A maior parte do IED em 2018 é formada por investimentos no Brasil (US$ 88 bilhões, 48% do total regional) e no México (US$  37 bilhões, 20% do total).

A maior parte do capital que entrou na região  veio da Europa (que tem uma maior presença no Cone Sul) e dos Estados  Unidos (principal investidor no México e na América Central). A China,  por sua vez, perdeu participação em fusões e aquisições na América Latina e no Caribe.

Entretanto, as perspectivas para 2019 na América Latina e Caribe “não  são animadoras devido ao contexto internacional”. A expectativa da  Cepal é de queda de até 5% nas entradas de IED na América Latina e  Caribe este ano.
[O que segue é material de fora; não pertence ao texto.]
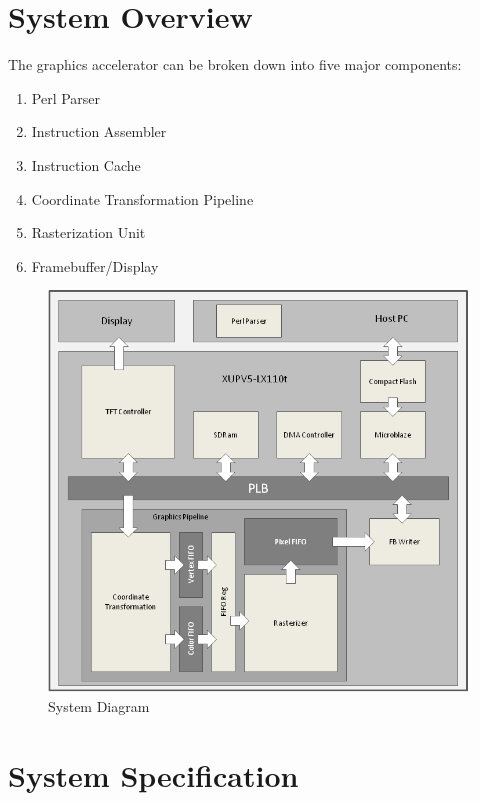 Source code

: \documentclass[letterpaper,10pt]{article}
\begin{document}
\section{System Overview}
The graphics accelerator can be broken down into five major components:
\begin{enumerate}

\item Perl Parser

\item Instruction Assembler

\item Instruction Cache

\item Coordinate Transformation Pipeline

\item Rasterization Unit

\item Framebuffer/Display

\end{enumerate}
\begin{figure}[h!]
\begin{center}
\includegraphics[scale=.70]{system.png}
\end{center}
\caption{System Diagram}
\label{fig:system}
\end{figure}

\section{System Specification}
\end{document}
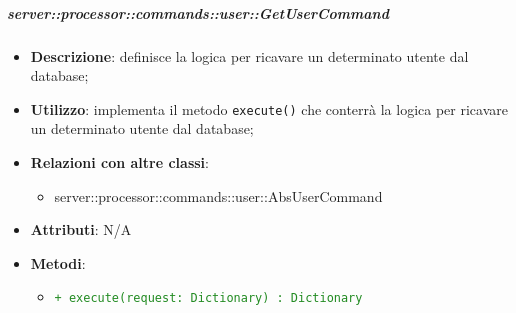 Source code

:         \subparagraph{server::processor::commands::user::GetUserCommand} %
        \label{subp:bdsm_app_server_processor_commands_user_getusercommand}
        \begin{itemize}
          \item \textbf{Descrizione}: definisce la logica per ricavare un determinato utente dal database;
          \item \textbf{Utilizzo}: implementa il metodo \texttt{execute()} che conterrà la logica per ricavare un determinato utente dal database;
          \item \textbf{Relazioni con altre classi}:
            \begin{itemize}
              \item server::processor::commands::user::AbsUserCommand
            \end{itemize}
          \item \textbf{Attributi}: N/A
          \item \textbf{Metodi}:
          \begin{itemize}
              \item \textcolor{forestgreen}{\texttt{+ execute(request: Dictionary) : Dictionary}}
          \end{itemize}
        \end{itemize}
O IED é considerado a melhor forma de investimento por ser aplicado  no setor produtivo da economia e ser de longo prazo. O IED pode ser com  aporte de capital, empréstimo intercompanhia (entre empresas do grupo)  ou reinvestimento de lucros.

“Ao analisar os diferentes componentes do IED, observa-se que a  recuperação do dinamismo em 2018 não se baseou na entrada de aumentos de  capital, que seria a fonte mais representativa do interesse renovado  das empresas para se estabelecerem nos países da região, mas no  crescimento do reinvestimento dos lucros e dos empréstimos entre  empresas”, disse o documento.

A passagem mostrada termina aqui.